Questions abound with regards to the upcoming sequel Terminator: Dark Fate, namely “Will this be the first good Terminator sequel since T2?” It’s no secret this franchise has had a hard time finding its footing since James Cameron left the director’s chair, suffering not one but two failed reboots. Paramount hopes the third time’s the charm, but this time around Deadpool director Tim Miller has something the other films didn’t: Linda Hamilton.
Ahead of Terminator 6’s Comic-Con panel next week, Miller teased a bit about the follow-up, including what made him want to make the movie in the first place. Speaking to Variety, he was frank about the fact that he could have chosen a number of other projects, but had a passion for bringing Sarah Connor back:
“After Deadpool there were a lot of projects I could’ve chosen, but I really wanted to see Linda Hamilton come back to personally continue her story as Sarah Connor. Like James Cameron, I always find stories about women are much more interesting than men picking up guns. Jim’s movies are grounded in reality and character and just happen to have time travel and robots. I’m wired the same way. I want to give the audience a story about Sarah and these new characters and make everything else as realistic as possible. I want to sit in the audience and believe that this shit could happen to me. That’s how I’m approaching it.”
Miller says that before he brought in screenwriters to craft Terminator: Dark Fate, he actually assembled a room of novelists—and that’s where Mackenzie Davis’s “machine fighter” character was born:
“Before we brought in screenwriters, we did a room with novelists at my request because they’re world builders and we’re reinventing the franchise. One was Joe Abercrombie [the First Law series], who pointed out that the Terminator films tend to have a trinity of main characters. One of those is the protector, the Kyle Reese character. Joe came out with this idea that a new protector from the future is a machine fighter. It’s a painful life, and they’re scarred and take a lot of drugs to combat the pain of what’s been done to them. They don’t live a long time. It’s a very sacrificial role; they risk death to save others. And from the very first suggestion it was always a woman. We had to look for someone who has the physicality, but I’m very sensitive to actors. I didn’t just want a woman who could physically fit the role but emotionally as well. Mackenzie really wanted to do it; she came after the role. She worked harder than anybody.”

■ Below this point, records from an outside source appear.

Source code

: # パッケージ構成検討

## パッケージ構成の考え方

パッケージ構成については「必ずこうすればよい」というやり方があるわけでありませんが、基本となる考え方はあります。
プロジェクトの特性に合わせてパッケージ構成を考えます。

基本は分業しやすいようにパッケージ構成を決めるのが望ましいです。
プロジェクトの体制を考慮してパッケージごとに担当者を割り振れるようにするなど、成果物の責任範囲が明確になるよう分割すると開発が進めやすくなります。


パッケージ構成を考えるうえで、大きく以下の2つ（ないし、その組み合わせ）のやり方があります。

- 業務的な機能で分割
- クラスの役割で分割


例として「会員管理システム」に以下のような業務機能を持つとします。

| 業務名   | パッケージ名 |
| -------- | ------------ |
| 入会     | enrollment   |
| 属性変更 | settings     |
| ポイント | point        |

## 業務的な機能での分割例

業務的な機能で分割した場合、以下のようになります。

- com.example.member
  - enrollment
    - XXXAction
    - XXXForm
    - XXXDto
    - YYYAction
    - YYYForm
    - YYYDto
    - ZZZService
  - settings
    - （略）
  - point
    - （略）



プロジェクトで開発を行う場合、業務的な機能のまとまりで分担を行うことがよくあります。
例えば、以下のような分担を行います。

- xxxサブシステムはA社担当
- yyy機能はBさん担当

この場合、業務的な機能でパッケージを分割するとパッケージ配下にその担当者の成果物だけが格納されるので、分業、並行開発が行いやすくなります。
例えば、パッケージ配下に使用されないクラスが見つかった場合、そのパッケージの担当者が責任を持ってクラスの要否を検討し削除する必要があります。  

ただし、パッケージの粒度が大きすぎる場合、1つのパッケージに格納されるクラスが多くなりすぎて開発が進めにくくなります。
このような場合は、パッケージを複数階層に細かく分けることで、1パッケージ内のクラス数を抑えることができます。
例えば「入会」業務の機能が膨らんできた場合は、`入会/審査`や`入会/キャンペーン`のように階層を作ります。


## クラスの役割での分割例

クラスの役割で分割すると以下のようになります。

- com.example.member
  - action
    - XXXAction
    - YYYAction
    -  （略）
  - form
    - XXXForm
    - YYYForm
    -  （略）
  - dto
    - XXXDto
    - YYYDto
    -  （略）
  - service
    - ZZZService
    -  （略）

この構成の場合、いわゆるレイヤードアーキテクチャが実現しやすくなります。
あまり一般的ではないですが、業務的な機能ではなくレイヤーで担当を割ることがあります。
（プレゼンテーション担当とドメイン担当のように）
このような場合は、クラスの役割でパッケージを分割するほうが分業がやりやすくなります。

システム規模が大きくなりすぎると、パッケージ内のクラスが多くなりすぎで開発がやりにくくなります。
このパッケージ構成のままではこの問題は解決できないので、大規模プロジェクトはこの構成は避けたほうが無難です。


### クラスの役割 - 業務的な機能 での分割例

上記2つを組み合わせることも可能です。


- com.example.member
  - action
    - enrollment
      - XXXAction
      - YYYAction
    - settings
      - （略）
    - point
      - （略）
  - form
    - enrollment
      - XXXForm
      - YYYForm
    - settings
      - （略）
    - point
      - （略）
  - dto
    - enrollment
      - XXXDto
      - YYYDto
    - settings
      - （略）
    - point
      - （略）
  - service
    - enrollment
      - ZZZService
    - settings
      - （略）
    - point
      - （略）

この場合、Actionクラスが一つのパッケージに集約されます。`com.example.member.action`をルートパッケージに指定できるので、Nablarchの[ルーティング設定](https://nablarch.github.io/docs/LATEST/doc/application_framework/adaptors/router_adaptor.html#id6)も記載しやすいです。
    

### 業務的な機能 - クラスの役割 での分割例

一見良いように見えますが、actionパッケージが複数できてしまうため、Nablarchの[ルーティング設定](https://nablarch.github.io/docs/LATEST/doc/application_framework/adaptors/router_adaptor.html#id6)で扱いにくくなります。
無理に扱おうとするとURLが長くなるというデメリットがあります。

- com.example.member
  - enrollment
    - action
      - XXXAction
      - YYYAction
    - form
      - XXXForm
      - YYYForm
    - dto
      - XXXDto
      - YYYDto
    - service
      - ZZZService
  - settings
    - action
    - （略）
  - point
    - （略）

As for those who may feel threatened about two women leading this new chapter of the Terminator franchise, Miller didn’t mince words:
“If you’re at all enlightened, she’ll play like gangbusters. If you’re a closet misogynist, she’ll scare the fuck out of you, because she’s tough and strong but very feminine. We did not trade certain gender traits for others; she’s just very strong, and that frightens some dudes. You can see online the responses to some of the early s–t that’s out there, trolls on the internet. I don’t give a fuck.”
Right on. Cameron is involved in Dark Fate as a producer, and Miller says he comes in and provides “clarity” in key moments and gave input on Miller’s director’s cut of the film, but Cameron is also halfway around the world at the moment—he’s moved to New Zealand to focus on finishing the Avatar sequels.
But Cameron was involved in Terminator 3 in a producorial capacity and even gave the atrocious Terminator: Genisys his seal of approval, so I’d honestly say Miller’s vision is more meaningful here. And I really like the direction he’s taking the franchise—grounded, realistic, but putting women front and center just like Cameron’s iconic first two films.
We’ll likely get a new look at the film next week at Comic-Con, but for now, Miller is definitely saying all the right things to get fans like myself excited for this new take on the franchise.
Terminator: Dark Fate opens in theaters on November 1st of this year.